Semantic graph technology vendor Franz also is invested in the smart/semantic data lake space – and in ensuring that users can leverage its power without having to understand how to write SPARQL queries. “SPARQL is a pretty cool language, but it’s difficult to write very complex SPARQL queries,” says president and CEO Jans Aasman. That’s why Franz created visual SPARQL, which enables users to graphically build queries starting with the data.
In collaboration with Montefiore Medical Center, Intel, Cisco and Cloudera, Franz now has created a Semantic Data Lake platform initially for the U.S. hospital/health care vertical, which has to deal with the trend towards Accountable Care. The core of Accountable Care is that hospitals are being paid based on quality rather than quantity of treatment. That includes getting bonuses for keeping treatment costs below industry averages and being hit with penalties if those costs rise above those averages.
Aasman says that these organizations had a Big Data Science problem when it came to the Accountable Care issue. They have a lot of widely dispersed data in different formats and were having difficulties analyzing it to see how well they were performing on various government metrics for Accountable Care success, so that they would know where they needed to make improvements. Building data marts for each metric would be impractical and very expensive, he says, given the diverse data formats they must deal with.
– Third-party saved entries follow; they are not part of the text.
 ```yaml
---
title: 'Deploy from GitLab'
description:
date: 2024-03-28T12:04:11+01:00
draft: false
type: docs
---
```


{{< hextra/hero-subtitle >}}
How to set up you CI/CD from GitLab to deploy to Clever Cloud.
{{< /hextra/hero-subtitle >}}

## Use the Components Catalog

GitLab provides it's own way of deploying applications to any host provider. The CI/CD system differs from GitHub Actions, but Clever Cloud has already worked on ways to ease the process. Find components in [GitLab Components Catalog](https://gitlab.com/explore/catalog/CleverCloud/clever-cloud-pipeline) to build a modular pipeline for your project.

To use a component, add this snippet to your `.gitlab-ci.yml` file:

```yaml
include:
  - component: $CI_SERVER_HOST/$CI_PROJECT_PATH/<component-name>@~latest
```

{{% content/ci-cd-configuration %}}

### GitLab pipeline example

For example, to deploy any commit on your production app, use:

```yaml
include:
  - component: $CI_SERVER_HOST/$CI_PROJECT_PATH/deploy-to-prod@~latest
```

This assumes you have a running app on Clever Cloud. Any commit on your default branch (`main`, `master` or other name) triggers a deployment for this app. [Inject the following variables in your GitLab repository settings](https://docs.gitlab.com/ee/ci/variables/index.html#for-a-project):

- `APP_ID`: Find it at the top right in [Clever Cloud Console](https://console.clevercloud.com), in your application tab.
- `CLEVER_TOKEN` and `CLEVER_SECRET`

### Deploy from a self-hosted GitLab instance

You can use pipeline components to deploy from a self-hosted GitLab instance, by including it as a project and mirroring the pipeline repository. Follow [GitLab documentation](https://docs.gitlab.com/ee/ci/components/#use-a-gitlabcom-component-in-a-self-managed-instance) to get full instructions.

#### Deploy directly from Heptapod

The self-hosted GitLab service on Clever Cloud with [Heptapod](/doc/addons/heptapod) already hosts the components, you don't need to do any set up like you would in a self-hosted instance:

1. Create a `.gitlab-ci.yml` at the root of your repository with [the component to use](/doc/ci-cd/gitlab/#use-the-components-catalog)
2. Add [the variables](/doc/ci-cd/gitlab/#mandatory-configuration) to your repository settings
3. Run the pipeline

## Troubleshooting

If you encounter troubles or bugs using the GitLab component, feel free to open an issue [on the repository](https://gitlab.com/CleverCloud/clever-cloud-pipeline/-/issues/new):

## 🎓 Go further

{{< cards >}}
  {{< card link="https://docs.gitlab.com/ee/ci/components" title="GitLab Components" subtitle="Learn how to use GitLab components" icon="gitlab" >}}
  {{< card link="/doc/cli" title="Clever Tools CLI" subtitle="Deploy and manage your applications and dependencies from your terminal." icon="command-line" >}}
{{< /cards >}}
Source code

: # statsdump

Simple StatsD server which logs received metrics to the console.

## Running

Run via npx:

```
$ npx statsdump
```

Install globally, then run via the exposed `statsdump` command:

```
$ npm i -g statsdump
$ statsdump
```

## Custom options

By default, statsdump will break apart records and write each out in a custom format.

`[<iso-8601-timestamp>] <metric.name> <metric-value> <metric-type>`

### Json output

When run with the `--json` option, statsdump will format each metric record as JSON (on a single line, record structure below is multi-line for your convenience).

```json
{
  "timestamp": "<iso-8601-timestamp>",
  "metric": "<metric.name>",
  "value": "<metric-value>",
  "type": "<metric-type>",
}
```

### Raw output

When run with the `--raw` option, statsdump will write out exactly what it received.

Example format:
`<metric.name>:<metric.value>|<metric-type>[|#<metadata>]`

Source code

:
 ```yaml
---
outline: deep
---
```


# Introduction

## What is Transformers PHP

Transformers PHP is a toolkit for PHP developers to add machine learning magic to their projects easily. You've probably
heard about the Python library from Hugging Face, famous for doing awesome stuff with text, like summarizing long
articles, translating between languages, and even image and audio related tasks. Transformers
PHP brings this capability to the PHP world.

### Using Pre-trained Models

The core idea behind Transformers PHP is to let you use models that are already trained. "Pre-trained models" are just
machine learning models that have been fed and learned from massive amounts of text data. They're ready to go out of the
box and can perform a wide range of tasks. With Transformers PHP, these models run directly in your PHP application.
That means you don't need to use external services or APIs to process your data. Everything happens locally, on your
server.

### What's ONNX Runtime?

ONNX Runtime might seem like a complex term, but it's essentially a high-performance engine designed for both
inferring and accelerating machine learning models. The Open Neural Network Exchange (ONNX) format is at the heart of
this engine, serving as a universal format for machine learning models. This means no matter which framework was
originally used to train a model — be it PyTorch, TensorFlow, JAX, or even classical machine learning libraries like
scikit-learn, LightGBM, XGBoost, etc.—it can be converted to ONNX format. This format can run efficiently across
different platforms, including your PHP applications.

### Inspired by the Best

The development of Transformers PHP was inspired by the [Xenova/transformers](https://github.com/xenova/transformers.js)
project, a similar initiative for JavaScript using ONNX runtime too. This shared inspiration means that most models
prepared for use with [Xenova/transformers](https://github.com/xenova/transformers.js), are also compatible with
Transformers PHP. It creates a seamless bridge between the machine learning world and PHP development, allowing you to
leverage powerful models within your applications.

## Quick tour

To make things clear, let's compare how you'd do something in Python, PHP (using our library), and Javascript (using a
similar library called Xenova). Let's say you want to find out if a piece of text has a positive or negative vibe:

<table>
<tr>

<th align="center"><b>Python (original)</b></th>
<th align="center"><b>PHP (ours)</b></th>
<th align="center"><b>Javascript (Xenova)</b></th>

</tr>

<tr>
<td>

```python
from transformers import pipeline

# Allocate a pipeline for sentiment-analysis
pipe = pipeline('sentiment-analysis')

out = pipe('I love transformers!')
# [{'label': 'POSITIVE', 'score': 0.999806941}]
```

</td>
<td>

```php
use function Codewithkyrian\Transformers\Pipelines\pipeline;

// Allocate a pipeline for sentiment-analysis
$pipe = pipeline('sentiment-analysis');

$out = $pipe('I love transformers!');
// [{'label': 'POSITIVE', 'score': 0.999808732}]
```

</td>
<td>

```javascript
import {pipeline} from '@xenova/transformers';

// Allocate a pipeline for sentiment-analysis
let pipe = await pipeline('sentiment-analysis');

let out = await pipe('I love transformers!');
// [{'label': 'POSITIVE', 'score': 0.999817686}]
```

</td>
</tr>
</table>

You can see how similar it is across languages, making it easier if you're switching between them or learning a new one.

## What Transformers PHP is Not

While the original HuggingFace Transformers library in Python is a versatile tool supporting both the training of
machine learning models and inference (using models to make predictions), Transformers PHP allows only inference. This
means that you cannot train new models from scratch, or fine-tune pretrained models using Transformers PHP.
The Semantic Data Lake platform it has created with its partners is based on AllegroGraph, Franz’s Semantic Graph Database. Franz’s Semantic Data Lake platform makes it possible for healthcare facilities to take their medical records and financial data and put it in Hadoop, together with every other relevant data set from within the hospital or outside of the hospital. Other internal data sets, Aasman says, can include tissue databases, clinical trial databases and the output of all sorts of medical devices. External data sets can include health exchanges, genome databases, drug interaction databases, and more. He adds that the Semantic Data Lake platform also stores a unified terminology system that combines more than eight different vocabularies and taxonomies used in healthcare, such as ICD9, ICD10, Mesh, Snomed, RxNorm, and UMLS.
All the data assets are stored as an RDF graph in Hadoop. This same graph is indexed with AllegroGraph so that data scientists can use other W3C mechanisms such as SPARQL to query the semantic graph, Aasman explains.
With all this in place, “we can do computations of each of the 31 metrics the government uses to judge how well hospitals are supporting [Accountable Care standards],” he says, querying them via the visual SPARQL interface.
In addition to making it easy to handle complicated SPARQL queries in an easy manner in AllegroGraph and thereby in the Semantic Data Lake platform, the company also has built features into AllegroGraph that support capabilities that vendors are empowered to enable via the SPARQL 1.1 standard. For instance, SPARQL 1.1 “allows computed properties and it is up to the vendor to create certain computed properties,” Aasman says. A computed property (also known as property functions or magic properties) is a predicate that occurs in a SPARQL query pattern with matching semantics other than simple subgraph matching. The magic property capability has enabled Franz to build N-dimensional analysis into AllegroGraph. N-dimensional analysis refers to putting multiple dimensions into a single value, and AllegroGraph indexes those dimensions in a patented way that makes it possible to compute a query without conducting multiple joins among many values.
Regarding Franz’s Semantic Data Lake platform, hospitals can continue adding their own data as needed, or start their own Semantic Data Lake for other requirements. “We give them a set of APIs to make it easy to do analytics and templates on how to do analytics,” Aasman says. As a platform play, he sees opportunities in leveraging the underlying technology to other relevant segments, such as financials and life sciences.